In this study population, the revised US FRAX provided a conservative estimate of fracture probability, but much of the discrepancy between the major osteoporotic fractures predicted and those actually observed could be accounted for by unusually complete ascertainment of symptomatic vertebral fractures in this population. Agreement is likely better in routine clinical applications of FRAX. We had limited power to determine the role of other risk factors in potentially improving risk assessment by FRAX, but we did find that bone turnover markers may provide additional predictive information and be worthy of further study. While it cannot be expected that any estimate of risk will correctly identify which specific individuals will or will not experience a future fracture [4], an increased probability of fracture as determined by FRAX was associated with increased risk for a major osteoporotic fracture as well as for fractures generally, including asymptomatic vertebral fractures.
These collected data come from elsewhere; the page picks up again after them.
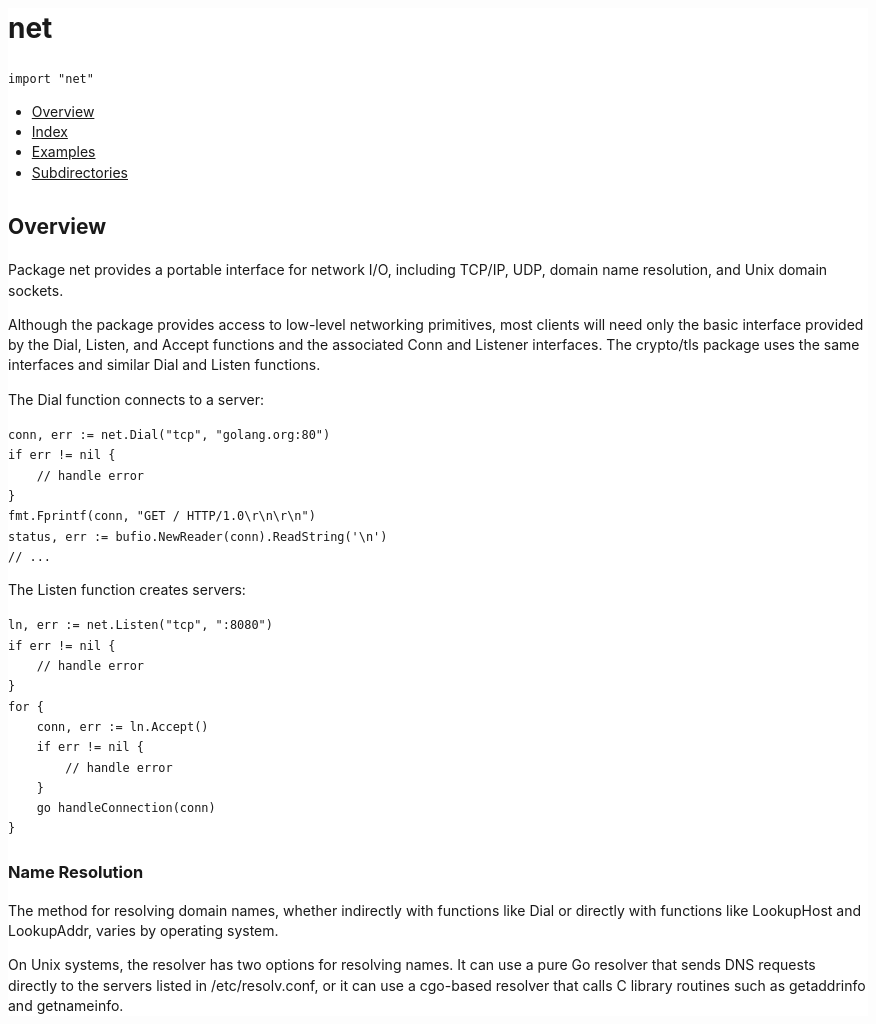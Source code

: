 

# net
`import "net"`

* [Overview](#pkg-overview)
* [Index](#pkg-index)
* [Examples](#pkg-examples)
* [Subdirectories](#pkg-subdirectories)

## <a id="pkg-overview">Overview</a>
Package net provides a portable interface for network I/O, including
TCP/IP, UDP, domain name resolution, and Unix domain sockets.

Although the package provides access to low-level networking
primitives, most clients will need only the basic interface provided
by the Dial, Listen, and Accept functions and the associated
Conn and Listener interfaces. The crypto/tls package uses
the same interfaces and similar Dial and Listen functions.

The Dial function connects to a server:


	conn, err := net.Dial("tcp", "golang.org:80")
	if err != nil {
		// handle error
	}
	fmt.Fprintf(conn, "GET / HTTP/1.0\r\n\r\n")
	status, err := bufio.NewReader(conn).ReadString('\n')
	// ...

The Listen function creates servers:


	ln, err := net.Listen("tcp", ":8080")
	if err != nil {
		// handle error
	}
	for {
		conn, err := ln.Accept()
		if err != nil {
			// handle error
		}
		go handleConnection(conn)
	}

### Name Resolution
The method for resolving domain names, whether indirectly with functions like Dial
or directly with functions like LookupHost and LookupAddr, varies by operating system.

On Unix systems, the resolver has two options for resolving names.
It can use a pure Go resolver that sends DNS requests directly to the servers
listed in /etc/resolv.conf, or it can use a cgo-based resolver that calls C
library routines such as getaddrinfo and getnameinfo.
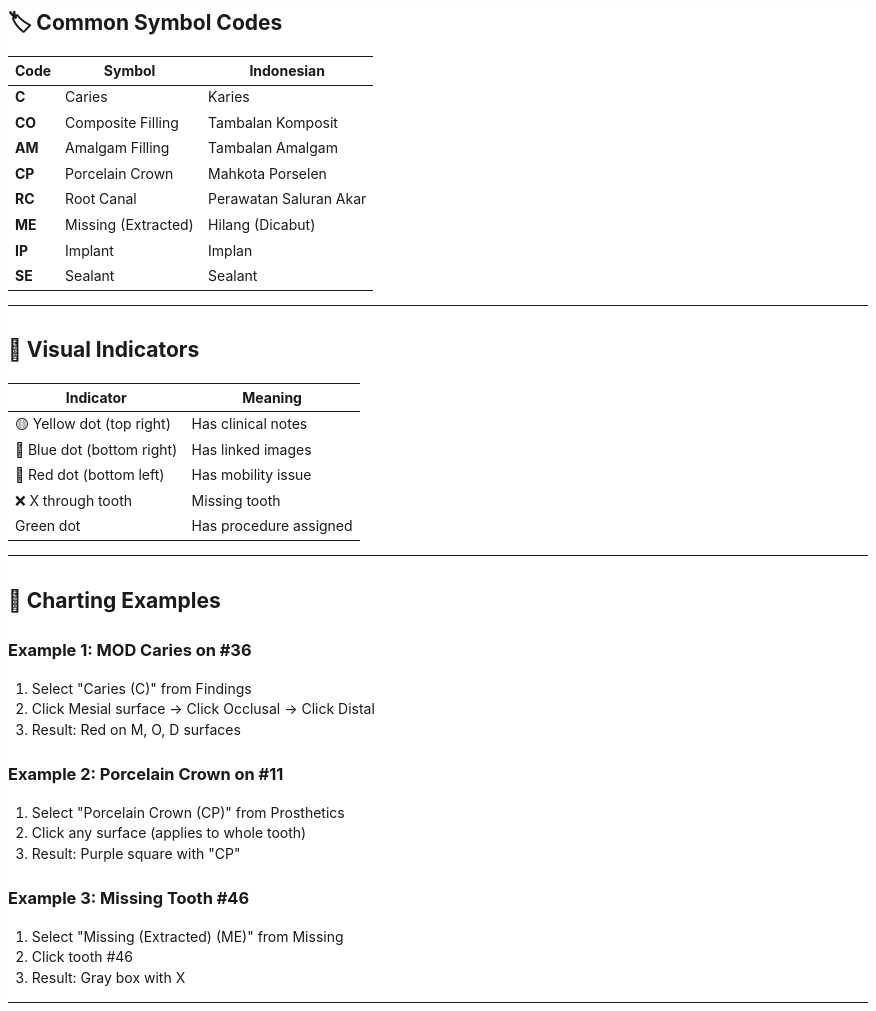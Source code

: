 
## 🏷️ Common Symbol Codes

| Code | Symbol | Indonesian |
|------|--------|------------|
| **C** | Caries | Karies |
| **CO** | Composite Filling | Tambalan Komposit |
| **AM** | Amalgam Filling | Tambalan Amalgam |
| **CP** | Porcelain Crown | Mahkota Porselen |
| **RC** | Root Canal | Perawatan Saluran Akar |
| **ME** | Missing (Extracted) | Hilang (Dicabut) |
| **IP** | Implant | Implan |
| **SE** | Sealant | Sealant |

---

## 🔔 Visual Indicators

| Indicator | Meaning |
|-----------|---------|
| 🟡 Yellow dot (top right) | Has clinical notes |
| 🔵 Blue dot (bottom right) | Has linked images |
| 🔴 Red dot (bottom left) | Has mobility issue |
| ❌ X through tooth | Missing tooth |
| Green dot | Has procedure assigned |

---

## 📝 Charting Examples

### Example 1: MOD Caries on #36
1. Select "Caries (C)" from Findings
2. Click Mesial surface → Click Occlusal → Click Distal
3. Result: Red on M, O, D surfaces

### Example 2: Porcelain Crown on #11
1. Select "Porcelain Crown (CP)" from Prosthetics
2. Click any surface (applies to whole tooth)
3. Result: Purple square with "CP"

### Example 3: Missing Tooth #46
1. Select "Missing (Extracted) (ME)" from Missing
2. Click tooth #46
3. Result: Gray box with X

---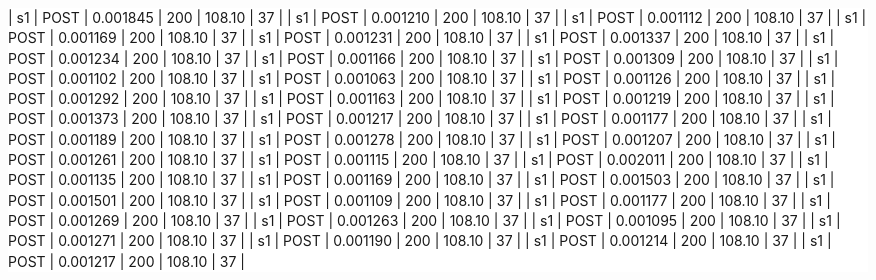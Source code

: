 | s1 | POST | 0.001845 | 200 | 108.10 | 37 |
| s1 | POST | 0.001210 | 200 | 108.10 | 37 |
| s1 | POST | 0.001112 | 200 | 108.10 | 37 |
| s1 | POST | 0.001169 | 200 | 108.10 | 37 |
| s1 | POST | 0.001231 | 200 | 108.10 | 37 |
| s1 | POST | 0.001337 | 200 | 108.10 | 37 |
| s1 | POST | 0.001234 | 200 | 108.10 | 37 |
| s1 | POST | 0.001166 | 200 | 108.10 | 37 |
| s1 | POST | 0.001309 | 200 | 108.10 | 37 |
| s1 | POST | 0.001102 | 200 | 108.10 | 37 |
| s1 | POST | 0.001063 | 200 | 108.10 | 37 |
| s1 | POST | 0.001126 | 200 | 108.10 | 37 |
| s1 | POST | 0.001292 | 200 | 108.10 | 37 |
| s1 | POST | 0.001163 | 200 | 108.10 | 37 |
| s1 | POST | 0.001219 | 200 | 108.10 | 37 |
| s1 | POST | 0.001373 | 200 | 108.10 | 37 |
| s1 | POST | 0.001217 | 200 | 108.10 | 37 |
| s1 | POST | 0.001177 | 200 | 108.10 | 37 |
| s1 | POST | 0.001189 | 200 | 108.10 | 37 |
| s1 | POST | 0.001278 | 200 | 108.10 | 37 |
| s1 | POST | 0.001207 | 200 | 108.10 | 37 |
| s1 | POST | 0.001261 | 200 | 108.10 | 37 |
| s1 | POST | 0.001115 | 200 | 108.10 | 37 |
| s1 | POST | 0.002011 | 200 | 108.10 | 37 |
| s1 | POST | 0.001135 | 200 | 108.10 | 37 |
| s1 | POST | 0.001169 | 200 | 108.10 | 37 |
| s1 | POST | 0.001503 | 200 | 108.10 | 37 |
| s1 | POST | 0.001501 | 200 | 108.10 | 37 |
| s1 | POST | 0.001109 | 200 | 108.10 | 37 |
| s1 | POST | 0.001177 | 200 | 108.10 | 37 |
| s1 | POST | 0.001269 | 200 | 108.10 | 37 |
| s1 | POST | 0.001263 | 200 | 108.10 | 37 |
| s1 | POST | 0.001095 | 200 | 108.10 | 37 |
| s1 | POST | 0.001271 | 200 | 108.10 | 37 |
| s1 | POST | 0.001190 | 200 | 108.10 | 37 |
| s1 | POST | 0.001214 | 200 | 108.10 | 37 |
| s1 | POST | 0.001217 | 200 | 108.10 | 37 |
Although not specifically created for assessing the risk of other types of fractures, FRAX may be equally useful in their prediction due to risk factors that these fractures share with the more typical osteoporotic fractures currently modelled in FRAX.

Conflict of Interests

The authors have no relevant conflict of interests.

Acknowledgments

The authors would like to thank Leona Bellrichard, R.N., Marcia Erickson, R.N., Wendy Gay, R.N., Julie Gingras, R.N., Joan LaPlante, R.N., Barbara Nolte, R.N., and Cynthia Nosek, R.N. for assistance with data collection and Mary Roberts for help in preparing the paper. This work was supported by research Grants AR027065 (National Institute of Arthritis, Musculoskeletal and Skin Diseases) and UL1 TR000135 (Center for Translational Scientific Activities) and made possible by the Rochester Epidemiology Project (AG034676 from the National Institute on Aging), U.S. Public Health Service.